Unlike most, however, Ma has realized his childhood dream at the age of 42, by successfully constructing a life-sized robot from scratch on the balcony of his home.
The fruit of his labors of about 18 months, and a budget of more than $50,000, is a female robot prototype he calls the Mark 1, and she's modeled after a Hollywood star whose name he wants to keep under wraps. It responds to a set of programmed verbal commands spoken into a microphone.
Ma's journey of creation was a lonely one, however. He said he did not know of anyone else in the former British colony who builds humanoid robots as a hobby and few in the city understood his ambition.
"When I was a child, I liked robots. Why? Because I liked watching animation. All children loved it. There were Transformers, cartoons about robots fighting each other, and games about robots. After I grew up, I wanted to make one. But during this process, a lot of people would say things like, 'Are you stupid? This takes a lot of money. Do you even know how to do it? It's really hard'," he said.
Besides simple movements of its arms and legs, turning its head and bowing, Ma's robot, which has dark blonde hair and liquid eyes, and wears a grey skirt and cropped top, can form detailed facial expressions.
In response to the compliment "Mark 1, you are so beautiful", it bows, the "muscles" around its eyes relax, and the corners of its lips lift, creating a natural-seeming smile, and it says, "Hehe, thank you."
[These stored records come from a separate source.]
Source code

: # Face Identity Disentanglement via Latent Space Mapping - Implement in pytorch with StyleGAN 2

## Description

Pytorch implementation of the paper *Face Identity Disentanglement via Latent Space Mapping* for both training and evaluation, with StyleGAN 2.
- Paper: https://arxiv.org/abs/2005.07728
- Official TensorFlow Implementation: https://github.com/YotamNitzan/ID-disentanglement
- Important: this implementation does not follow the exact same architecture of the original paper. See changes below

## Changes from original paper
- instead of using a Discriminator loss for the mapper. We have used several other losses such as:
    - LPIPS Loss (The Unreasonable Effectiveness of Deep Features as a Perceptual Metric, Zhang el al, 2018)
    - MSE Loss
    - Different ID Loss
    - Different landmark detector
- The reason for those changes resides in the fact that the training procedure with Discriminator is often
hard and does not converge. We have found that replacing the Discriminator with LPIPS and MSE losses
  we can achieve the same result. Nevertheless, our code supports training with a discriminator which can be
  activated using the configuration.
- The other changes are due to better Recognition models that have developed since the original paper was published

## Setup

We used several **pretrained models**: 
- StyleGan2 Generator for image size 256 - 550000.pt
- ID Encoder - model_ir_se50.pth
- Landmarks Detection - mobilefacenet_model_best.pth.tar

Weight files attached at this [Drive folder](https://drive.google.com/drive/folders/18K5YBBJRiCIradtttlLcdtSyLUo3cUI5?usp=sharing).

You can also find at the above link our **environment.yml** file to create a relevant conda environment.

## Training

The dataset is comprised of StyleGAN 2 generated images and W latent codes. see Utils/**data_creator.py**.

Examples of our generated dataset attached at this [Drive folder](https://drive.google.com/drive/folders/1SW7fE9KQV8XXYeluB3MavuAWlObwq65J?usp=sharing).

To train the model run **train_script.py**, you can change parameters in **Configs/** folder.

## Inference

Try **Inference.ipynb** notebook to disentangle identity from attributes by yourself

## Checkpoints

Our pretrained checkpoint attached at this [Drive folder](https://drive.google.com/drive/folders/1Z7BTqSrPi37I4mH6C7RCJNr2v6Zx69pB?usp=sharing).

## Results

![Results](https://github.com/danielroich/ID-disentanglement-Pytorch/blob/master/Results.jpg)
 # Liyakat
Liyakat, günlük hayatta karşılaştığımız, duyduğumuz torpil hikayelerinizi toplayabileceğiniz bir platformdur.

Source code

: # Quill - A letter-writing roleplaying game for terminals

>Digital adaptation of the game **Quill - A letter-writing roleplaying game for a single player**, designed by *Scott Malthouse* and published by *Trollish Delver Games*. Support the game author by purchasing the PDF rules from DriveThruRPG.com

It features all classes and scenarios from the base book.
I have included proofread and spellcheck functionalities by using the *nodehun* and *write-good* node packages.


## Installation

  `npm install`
A 3D-printed skeleton lies beneath Mark 1's silicone skin, covering its mechanical and electronic interior. About 70 percent of its body was created using 3D printing technology.
In creating the complex robot, Ma followed a trial-and-error method in which he encountered obstacles ranging from frequently burned-out electric motors to the robot losing its balance and toppling over.
"When I started building it, I realized it would involve dynamics, electromechanics and programming. I have never studied programming, so how was I supposed to code? Additionally, I needed to build 3D models for all the parts inside the robot. Also, I had to make sure the robot's external skin and its internal parts could fit together. When you look at everything together, it was really difficult," said Ma.
But with Mark 1 standing behind him, Ma said he has no regrets.
"I figured I should just do it when the timing is right and realize my dream. If I realize my dream, I will have no regrets in life," he said.
Ma, who believes the importance of robots will grow, hopes an investor will buy his prototype, giving him the capital to build more. He wants to write a book about his experience to help other enthusiasts.
The rise of robots and artificial intelligence are among disruptive labor-market changes that leaders at the recent World Economic Forum warned will lead to a net loss of 5.1 million jobs over the next five years.